Records from a collection:
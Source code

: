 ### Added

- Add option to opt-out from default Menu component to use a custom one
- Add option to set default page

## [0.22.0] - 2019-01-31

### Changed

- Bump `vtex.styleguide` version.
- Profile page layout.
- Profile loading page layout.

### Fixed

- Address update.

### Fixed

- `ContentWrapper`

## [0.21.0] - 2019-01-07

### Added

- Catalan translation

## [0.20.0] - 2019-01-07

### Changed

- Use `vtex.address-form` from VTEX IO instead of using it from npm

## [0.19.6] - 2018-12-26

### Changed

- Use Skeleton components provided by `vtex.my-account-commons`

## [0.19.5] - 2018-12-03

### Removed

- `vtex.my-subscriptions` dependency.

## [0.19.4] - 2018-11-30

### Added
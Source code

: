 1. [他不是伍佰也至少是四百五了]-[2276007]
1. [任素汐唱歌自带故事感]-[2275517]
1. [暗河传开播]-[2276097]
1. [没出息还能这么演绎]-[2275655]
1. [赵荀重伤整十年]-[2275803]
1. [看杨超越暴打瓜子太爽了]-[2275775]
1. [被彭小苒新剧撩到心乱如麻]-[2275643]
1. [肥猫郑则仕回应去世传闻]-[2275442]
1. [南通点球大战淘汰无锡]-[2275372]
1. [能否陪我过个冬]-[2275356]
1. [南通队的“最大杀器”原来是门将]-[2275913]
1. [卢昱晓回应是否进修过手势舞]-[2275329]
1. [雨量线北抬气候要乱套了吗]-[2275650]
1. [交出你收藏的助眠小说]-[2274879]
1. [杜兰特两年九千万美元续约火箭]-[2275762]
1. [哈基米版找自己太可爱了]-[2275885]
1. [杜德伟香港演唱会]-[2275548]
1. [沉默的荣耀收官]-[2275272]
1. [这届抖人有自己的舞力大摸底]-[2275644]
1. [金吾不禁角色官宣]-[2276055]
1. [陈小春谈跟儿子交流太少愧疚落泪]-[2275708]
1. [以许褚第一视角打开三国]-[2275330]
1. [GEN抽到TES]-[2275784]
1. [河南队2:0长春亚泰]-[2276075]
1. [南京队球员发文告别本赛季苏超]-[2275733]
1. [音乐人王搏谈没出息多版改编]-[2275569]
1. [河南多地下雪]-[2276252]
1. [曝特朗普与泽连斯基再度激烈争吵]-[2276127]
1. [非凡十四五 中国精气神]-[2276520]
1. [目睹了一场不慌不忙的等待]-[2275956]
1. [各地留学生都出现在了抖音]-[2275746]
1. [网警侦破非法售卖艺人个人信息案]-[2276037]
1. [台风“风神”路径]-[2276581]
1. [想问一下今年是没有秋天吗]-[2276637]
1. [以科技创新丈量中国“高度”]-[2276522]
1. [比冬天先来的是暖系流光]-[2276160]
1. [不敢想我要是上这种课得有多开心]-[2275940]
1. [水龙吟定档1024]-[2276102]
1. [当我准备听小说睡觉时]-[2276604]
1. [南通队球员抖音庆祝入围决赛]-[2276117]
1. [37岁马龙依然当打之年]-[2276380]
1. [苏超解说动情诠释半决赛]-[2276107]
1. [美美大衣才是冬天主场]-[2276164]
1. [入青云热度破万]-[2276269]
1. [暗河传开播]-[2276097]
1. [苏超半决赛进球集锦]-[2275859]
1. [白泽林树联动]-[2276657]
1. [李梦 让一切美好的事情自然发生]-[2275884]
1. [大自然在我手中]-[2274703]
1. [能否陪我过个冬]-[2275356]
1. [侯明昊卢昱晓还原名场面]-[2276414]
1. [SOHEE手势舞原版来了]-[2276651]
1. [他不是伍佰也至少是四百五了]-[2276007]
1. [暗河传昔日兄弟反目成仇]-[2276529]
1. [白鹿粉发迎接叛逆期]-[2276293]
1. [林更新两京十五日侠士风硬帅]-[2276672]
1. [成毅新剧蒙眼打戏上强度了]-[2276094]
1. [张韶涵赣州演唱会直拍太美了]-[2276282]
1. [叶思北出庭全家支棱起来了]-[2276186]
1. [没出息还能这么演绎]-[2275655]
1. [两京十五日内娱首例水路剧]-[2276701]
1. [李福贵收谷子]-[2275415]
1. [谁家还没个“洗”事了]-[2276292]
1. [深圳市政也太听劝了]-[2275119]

> [Assigned task] Each line of the records should be transcribed without change.

> [Result for this task]
Source code

: ### Added

- Add option to opt-out from default Menu component to use a custom one
- Add option to set default page

## [0.22.0] - 2019-01-31

### Changed

- Bump `vtex.styleguide` version.
- Profile page layout.
- Profile loading page layout.

### Fixed

- Address update.

### Fixed

- `ContentWrapper`

## [0.21.0] - 2019-01-07

### Added

- Catalan translation

## [0.20.0] - 2019-01-07

### Changed

- Use `vtex.address-form` from VTEX IO instead of using it from npm

## [0.19.6] - 2018-12-26

### Changed

- Use Skeleton components provided by `vtex.my-account-commons`

## [0.19.5] - 2018-12-03

### Removed

- `vtex.my-subscriptions` dependency.

## [0.19.4] - 2018-11-30

### Added
Source code

: 1. [他不是伍佰也至少是四百五了]-[2276007]
1. [任素汐唱歌自带故事感]-[2275517]
1. [暗河传开播]-[2276097]
1. [没出息还能这么演绎]-[2275655]
1. [赵荀重伤整十年]-[2275803]
1. [看杨超越暴打瓜子太爽了]-[2275775]
1. [被彭小苒新剧撩到心乱如麻]-[2275643]
1. [肥猫郑则仕回应去世传闻]-[2275442]
1. [南通点球大战淘汰无锡]-[2275372]
1. [能否陪我过个冬]-[2275356]
1. [南通队的“最大杀器”原来是门将]-[2275913]
1. [卢昱晓回应是否进修过手势舞]-[2275329]
1. [雨量线北抬气候要乱套了吗]-[2275650]
1. [交出你收藏的助眠小说]-[2274879]
1. [杜兰特两年九千万美元续约火箭]-[2275762]
1. [哈基米版找自己太可爱了]-[2275885]
1. [杜德伟香港演唱会]-[2275548]
1. [沉默的荣耀收官]-[2275272]
1. [这届抖人有自己的舞力大摸底]-[2275644]
1. [金吾不禁角色官宣]-[2276055]
1. [陈小春谈跟儿子交流太少愧疚落泪]-[2275708]
1. [以许褚第一视角打开三国]-[2275330]
1. [GEN抽到TES]-[2275784]
1. [河南队2:0长春亚泰]-[2276075]
1. [南京队球员发文告别本赛季苏超]-[2275733]
1. [音乐人王搏谈没出息多版改编]-[2275569]
1. [河南多地下雪]-[2276252]
1. [曝特朗普与泽连斯基再度激烈争吵]-[2276127]
1. [非凡十四五 中国精气神]-[2276520]
1. [目睹了一场不慌不忙的等待]-[2275956]
1. [各地留学生都出现在了抖音]-[2275746]
1. [网警侦破非法售卖艺人个人信息案]-[2276037]
1. [台风“风神”路径]-[2276581]
1. [想问一下今年是没有秋天吗]-[2276637]
1. [以科技创新丈量中国“高度”]-[2276522]
1. [比冬天先来的是暖系流光]-[2276160]
1. [不敢想我要是上这种课得有多开心]-[2275940]
1. [水龙吟定档1024]-[2276102]
1. [当我准备听小说睡觉时]-[2276604]
1. [南通队球员抖音庆祝入围决赛]-[2276117]
1. [37岁马龙依然当打之年]-[2276380]
1. [苏超解说动情诠释半决赛]-[2276107]
1. [美美大衣才是冬天主场]-[2276164]
1. [入青云热度破万]-[2276269]
1. [暗河传开播]-[2276097]
1. [苏超半决赛进球集锦]-[2275859]
1. [白泽林树联动]-[2276657]
1. [李梦 让一切美好的事情自然发生]-[2275884]
1. [大自然在我手中]-[2274703]
1. [能否陪我过个冬]-[2275356]
1. [侯明昊卢昱晓还原名场面]-[2276414]
1. [SOHEE手势舞原版来了]-[2276651]
1. [他不是伍佰也至少是四百五了]-[2276007]
1. [暗河传昔日兄弟反目成仇]-[2276529]
1. [白鹿粉发迎接叛逆期]-[2276293]
1. [林更新两京十五日侠士风硬帅]-[2276672]
1. [成毅新剧蒙眼打戏上强度了]-[2276094]
1. [张韶涵赣州演唱会直拍太美了]-[2276282]
1. [叶思北出庭全家支棱起来了]-[2276186]
1. [没出息还能这么演绎]-[2275655]
1. [两京十五日内娱首例水路剧]-[2276701]
1. [李福贵收谷子]-[2275415]
1. [谁家还没个“洗”事了]-[2276292]
1. [深圳市政也太听劝了]-[2275119]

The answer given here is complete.